Second épisode d'une série de trois articles pour apprendre à mieux connaître le mouvement écoféministe, son histoire, sa littérature, et plus généralement son rapport à l'art. Dans ce deuxième article, place aux émotions, notamment en politique, et focus sur les incarnations artistiques du mouvement. 

Ces derniers mois, nombreux sont les discours politiques, les événements ou encore les œuvres culturelles qui se sont revendiqués de l’écoféminisme, un mouvement pacifique, émotionnel et artistique qui vise à mener de front les combats féministes, écologiques et sociaux. Pour y voir plus clair sur ce que signifie vraiment être écoféministe, et comprendre le courant dans ses dimensions plurielles, carbo vous a préparé une série de trois articles sur le sujet. Après un premier épisode sur la genèse et les raisons d'être du mouvement, on s'intéresse à la place centrale donnée à l'art et aux émotions au sein de la pensée écoféministe.

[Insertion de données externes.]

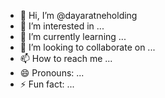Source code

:- 👋 Hi, I’m @dayaratneholding
- 👀 I’m interested in ...
- 🌱 I’m currently learning ...
- 💞️ I’m looking to collaborate on ...
- 📫 How to reach me ...
- 😄 Pronouns: ...
- ⚡ Fun fact: ...

<!---
dayaratneholding/dayaratneholding is a ✨ special ✨ repository because its `README.md` (this file) appears on your GitHub profile.
You can click the Preview link to take a look at your changes.
--->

Une histoire de happenings artistiques

Dans les années 1970 et 1980, l’écoféminisme bat son plein en même temps que de nombreux mouvements pacifistes et antinucléaires. En 1980, 2 000 femmes de la Women’s Pentagon Action manifestent autour du Pentagone, siège de l’armée des États-Unis, pays plongé alors dans une course effrénée à l’armement menée par son président Reagan. Elles se battent par « peur pour la vie de cette planète, notre Terre, et pour la vie des enfants qui sont le futur de l’humanité », une action de désobéissance civile qui se déroule dans la joie militante et où la danse joue un rôle fondamental. 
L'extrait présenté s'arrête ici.